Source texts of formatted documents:
_____

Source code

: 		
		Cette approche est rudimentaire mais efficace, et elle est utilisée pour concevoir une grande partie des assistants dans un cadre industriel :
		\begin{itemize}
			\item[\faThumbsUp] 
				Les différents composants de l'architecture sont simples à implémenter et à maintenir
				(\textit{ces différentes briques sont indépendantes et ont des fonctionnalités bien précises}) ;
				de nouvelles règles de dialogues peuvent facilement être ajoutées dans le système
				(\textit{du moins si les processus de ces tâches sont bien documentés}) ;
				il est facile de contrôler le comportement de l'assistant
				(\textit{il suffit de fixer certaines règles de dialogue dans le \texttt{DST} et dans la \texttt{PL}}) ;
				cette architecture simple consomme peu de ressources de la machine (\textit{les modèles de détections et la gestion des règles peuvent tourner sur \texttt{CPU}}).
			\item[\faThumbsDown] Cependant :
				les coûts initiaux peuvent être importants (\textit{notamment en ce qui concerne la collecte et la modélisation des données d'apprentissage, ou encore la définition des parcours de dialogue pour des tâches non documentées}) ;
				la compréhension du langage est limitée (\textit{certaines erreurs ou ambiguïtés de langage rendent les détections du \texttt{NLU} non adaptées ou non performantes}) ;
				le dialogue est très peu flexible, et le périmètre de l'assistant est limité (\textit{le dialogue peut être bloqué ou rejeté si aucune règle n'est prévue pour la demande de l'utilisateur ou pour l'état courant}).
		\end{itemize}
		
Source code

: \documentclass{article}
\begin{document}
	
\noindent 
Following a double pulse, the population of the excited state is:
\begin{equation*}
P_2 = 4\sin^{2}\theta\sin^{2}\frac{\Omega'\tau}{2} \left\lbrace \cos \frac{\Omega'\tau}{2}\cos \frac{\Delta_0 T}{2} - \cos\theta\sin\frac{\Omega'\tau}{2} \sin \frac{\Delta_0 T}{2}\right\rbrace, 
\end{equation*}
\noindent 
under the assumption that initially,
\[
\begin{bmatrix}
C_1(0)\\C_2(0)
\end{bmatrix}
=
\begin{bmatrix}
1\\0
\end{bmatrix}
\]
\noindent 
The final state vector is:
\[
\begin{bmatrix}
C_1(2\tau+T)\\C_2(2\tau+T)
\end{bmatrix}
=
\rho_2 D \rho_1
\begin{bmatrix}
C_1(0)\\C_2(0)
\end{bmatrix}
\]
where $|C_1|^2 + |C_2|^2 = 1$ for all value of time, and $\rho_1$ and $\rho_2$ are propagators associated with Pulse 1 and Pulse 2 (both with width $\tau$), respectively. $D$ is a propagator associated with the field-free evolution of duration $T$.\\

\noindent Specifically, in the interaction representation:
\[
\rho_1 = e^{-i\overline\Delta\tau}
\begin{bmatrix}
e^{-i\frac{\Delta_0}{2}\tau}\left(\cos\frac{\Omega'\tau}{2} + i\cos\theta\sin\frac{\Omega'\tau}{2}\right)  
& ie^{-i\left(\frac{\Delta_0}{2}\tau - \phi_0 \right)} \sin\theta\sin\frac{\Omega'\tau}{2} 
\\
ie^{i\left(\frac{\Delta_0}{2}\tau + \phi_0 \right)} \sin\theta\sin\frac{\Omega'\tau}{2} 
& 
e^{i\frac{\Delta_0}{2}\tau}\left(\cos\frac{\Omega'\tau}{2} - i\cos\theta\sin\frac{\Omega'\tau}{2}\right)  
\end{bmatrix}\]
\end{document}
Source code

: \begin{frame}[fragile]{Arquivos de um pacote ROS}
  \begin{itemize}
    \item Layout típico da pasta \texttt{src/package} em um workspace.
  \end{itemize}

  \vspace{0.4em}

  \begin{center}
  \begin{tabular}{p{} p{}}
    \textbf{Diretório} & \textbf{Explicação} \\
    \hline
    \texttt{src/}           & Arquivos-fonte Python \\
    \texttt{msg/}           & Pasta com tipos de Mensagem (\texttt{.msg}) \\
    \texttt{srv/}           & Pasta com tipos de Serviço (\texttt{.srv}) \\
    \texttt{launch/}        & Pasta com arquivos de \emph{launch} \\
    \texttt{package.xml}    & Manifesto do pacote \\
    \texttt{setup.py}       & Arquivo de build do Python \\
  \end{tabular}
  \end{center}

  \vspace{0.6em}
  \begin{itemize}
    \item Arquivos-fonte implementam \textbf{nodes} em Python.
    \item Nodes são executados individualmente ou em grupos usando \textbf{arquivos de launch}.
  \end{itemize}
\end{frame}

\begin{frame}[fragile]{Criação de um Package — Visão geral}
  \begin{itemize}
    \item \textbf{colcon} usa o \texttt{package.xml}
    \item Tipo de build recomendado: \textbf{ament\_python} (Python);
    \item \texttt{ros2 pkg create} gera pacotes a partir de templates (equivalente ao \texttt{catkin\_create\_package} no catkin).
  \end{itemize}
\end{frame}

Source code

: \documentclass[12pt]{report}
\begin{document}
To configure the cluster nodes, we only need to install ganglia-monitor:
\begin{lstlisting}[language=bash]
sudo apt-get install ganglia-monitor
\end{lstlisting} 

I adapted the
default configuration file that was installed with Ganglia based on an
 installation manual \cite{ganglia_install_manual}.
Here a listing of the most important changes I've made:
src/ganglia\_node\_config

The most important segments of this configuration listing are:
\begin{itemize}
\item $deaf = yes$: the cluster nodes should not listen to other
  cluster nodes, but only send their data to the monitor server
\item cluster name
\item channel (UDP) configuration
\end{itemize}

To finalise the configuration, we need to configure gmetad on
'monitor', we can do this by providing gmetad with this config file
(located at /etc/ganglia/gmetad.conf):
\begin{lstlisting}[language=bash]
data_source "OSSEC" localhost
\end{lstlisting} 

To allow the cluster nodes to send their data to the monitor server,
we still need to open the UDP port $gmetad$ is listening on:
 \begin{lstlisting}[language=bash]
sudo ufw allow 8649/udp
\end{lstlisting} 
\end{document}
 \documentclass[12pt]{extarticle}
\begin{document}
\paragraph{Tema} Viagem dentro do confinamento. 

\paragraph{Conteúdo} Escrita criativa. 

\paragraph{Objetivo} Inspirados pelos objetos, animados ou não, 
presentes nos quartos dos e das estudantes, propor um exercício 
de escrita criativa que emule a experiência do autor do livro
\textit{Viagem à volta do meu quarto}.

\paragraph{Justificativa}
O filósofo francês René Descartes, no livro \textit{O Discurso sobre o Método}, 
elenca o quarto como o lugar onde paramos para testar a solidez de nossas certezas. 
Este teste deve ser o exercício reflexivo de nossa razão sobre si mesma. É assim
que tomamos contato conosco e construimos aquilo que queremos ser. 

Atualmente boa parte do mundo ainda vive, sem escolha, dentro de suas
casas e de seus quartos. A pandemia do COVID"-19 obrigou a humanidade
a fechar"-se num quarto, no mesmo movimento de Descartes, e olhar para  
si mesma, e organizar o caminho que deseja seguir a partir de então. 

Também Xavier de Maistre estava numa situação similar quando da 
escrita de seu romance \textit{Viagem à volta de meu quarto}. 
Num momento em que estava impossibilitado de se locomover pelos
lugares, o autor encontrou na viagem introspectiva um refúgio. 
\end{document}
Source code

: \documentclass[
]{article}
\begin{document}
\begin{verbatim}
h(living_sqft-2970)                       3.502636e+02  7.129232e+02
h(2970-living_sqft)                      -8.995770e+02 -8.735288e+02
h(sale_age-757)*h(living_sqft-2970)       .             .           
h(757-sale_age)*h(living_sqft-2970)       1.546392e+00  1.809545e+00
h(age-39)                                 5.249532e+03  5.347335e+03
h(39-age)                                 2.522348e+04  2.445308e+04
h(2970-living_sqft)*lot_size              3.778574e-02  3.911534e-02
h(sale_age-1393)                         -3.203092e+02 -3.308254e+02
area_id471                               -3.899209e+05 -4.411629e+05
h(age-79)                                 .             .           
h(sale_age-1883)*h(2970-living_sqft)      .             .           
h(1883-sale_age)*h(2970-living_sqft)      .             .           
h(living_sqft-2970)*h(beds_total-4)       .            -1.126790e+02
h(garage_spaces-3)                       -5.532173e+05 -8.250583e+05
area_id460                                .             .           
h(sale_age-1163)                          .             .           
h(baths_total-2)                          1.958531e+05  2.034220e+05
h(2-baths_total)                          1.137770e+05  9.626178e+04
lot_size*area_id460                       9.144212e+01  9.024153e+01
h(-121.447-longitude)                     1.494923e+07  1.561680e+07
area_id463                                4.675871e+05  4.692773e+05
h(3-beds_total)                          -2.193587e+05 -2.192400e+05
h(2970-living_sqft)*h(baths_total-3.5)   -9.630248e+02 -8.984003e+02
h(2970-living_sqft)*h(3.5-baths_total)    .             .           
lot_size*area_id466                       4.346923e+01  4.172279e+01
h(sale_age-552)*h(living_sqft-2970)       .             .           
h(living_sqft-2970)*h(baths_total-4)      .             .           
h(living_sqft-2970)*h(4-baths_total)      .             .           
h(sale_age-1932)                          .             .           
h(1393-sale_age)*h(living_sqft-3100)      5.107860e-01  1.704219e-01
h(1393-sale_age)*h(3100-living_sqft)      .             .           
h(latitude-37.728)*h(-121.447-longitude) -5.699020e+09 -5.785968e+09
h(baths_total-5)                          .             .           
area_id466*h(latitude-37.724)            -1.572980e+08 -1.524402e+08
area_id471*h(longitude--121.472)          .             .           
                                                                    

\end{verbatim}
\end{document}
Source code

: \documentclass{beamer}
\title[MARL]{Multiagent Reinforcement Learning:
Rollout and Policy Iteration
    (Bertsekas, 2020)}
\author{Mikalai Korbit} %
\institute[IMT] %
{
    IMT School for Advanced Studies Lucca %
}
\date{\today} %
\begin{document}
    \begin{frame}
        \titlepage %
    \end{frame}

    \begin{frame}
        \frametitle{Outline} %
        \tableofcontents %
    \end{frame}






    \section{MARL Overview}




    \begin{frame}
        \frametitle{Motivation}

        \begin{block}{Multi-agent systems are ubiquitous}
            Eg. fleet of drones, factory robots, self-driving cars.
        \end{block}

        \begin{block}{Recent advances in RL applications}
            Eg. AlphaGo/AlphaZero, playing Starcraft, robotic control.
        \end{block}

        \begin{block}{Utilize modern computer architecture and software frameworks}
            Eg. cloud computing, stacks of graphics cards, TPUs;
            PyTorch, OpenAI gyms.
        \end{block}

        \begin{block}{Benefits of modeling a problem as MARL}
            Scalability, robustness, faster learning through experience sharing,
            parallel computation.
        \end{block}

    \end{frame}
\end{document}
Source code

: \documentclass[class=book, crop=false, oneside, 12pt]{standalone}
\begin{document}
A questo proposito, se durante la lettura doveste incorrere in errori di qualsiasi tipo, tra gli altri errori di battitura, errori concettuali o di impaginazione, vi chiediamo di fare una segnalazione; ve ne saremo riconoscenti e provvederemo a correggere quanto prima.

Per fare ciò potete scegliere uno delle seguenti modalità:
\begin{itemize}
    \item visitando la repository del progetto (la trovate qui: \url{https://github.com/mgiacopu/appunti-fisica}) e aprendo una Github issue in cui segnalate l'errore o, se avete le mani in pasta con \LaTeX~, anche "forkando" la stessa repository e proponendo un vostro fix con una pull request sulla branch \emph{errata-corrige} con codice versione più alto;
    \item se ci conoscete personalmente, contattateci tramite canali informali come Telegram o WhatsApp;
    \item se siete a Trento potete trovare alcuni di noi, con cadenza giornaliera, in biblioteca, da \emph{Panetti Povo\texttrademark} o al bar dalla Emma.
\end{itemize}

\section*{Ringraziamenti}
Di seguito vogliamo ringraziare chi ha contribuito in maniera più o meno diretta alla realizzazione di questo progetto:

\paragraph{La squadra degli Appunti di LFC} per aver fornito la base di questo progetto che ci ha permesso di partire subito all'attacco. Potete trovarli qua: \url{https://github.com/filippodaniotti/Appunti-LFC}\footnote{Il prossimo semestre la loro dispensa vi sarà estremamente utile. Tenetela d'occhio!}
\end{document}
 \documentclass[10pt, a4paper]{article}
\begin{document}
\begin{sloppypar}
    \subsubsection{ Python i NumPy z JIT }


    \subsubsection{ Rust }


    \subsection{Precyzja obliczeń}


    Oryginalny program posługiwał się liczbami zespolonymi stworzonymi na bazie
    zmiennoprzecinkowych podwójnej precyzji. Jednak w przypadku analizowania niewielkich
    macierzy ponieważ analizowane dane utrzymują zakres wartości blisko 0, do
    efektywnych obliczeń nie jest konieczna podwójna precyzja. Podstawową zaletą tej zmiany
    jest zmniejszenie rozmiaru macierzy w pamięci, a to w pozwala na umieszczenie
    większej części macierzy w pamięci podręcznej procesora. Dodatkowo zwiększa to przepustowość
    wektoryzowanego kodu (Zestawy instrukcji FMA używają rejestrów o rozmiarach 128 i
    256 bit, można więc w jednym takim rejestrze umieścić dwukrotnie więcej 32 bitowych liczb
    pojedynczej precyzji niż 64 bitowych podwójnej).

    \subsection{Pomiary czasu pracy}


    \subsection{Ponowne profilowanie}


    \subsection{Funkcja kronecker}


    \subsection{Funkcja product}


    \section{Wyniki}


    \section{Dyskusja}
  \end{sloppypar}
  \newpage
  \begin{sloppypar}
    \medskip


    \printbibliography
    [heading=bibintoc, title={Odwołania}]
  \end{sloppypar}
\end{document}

_____

__Work request__.
Restate, please, word for word the span of records running from the first line to the line bearing "de nouvelles règles", both included, and nothing outside it.

__Result__.
Source code

: 		
		Cette approche est rudimentaire mais efficace, et elle est utilisée pour concevoir une grande partie des assistants dans un cadre industriel :
		\begin{itemize}
			\item[\faThumbsUp] 
				Les différents composants de l'architecture sont simples à implémenter et à maintenir
				(\textit{ces différentes briques sont indépendantes et ont des fonctionnalités bien précises}) ;
				de nouvelles règles de dialogues peuvent facilement être ajoutées dans le système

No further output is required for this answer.